Task prompt —
Among the lines below, a stretch begins at the one with "les classes filles." and ends at the one with "## Version 3". Repeat that stretch exactly, ends included.

(Saved entries)
------------------------
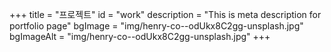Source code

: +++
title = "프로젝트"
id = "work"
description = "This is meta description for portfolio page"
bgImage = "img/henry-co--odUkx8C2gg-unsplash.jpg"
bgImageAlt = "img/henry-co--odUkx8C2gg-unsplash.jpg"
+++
------------------------
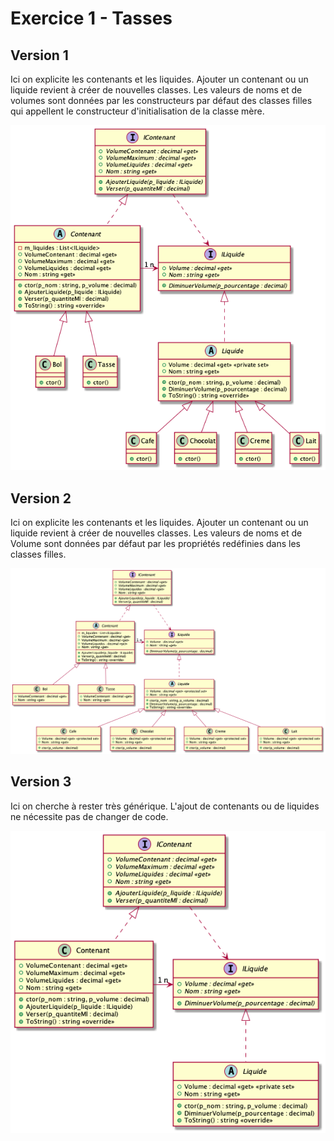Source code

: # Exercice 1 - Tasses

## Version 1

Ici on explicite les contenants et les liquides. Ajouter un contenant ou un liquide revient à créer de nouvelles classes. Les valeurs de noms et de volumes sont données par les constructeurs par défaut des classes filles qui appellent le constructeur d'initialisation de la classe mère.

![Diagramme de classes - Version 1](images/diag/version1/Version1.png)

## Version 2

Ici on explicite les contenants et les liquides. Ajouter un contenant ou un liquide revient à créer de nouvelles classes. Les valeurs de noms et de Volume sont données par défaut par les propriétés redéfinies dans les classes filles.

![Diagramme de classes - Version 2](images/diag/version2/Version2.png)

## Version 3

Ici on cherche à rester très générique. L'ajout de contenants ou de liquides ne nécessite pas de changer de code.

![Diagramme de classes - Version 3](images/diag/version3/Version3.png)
------------------------
Response to this exercise —
Ici on explicite les contenants et les liquides. Ajouter un contenant ou un liquide revient à créer de nouvelles classes. Les valeurs de noms et de Volume sont données par défaut par les propriétés redéfinies dans les classes filles.

![Diagramme de classes - Version 2](images/diag/version2/Version2.png)

## Version 3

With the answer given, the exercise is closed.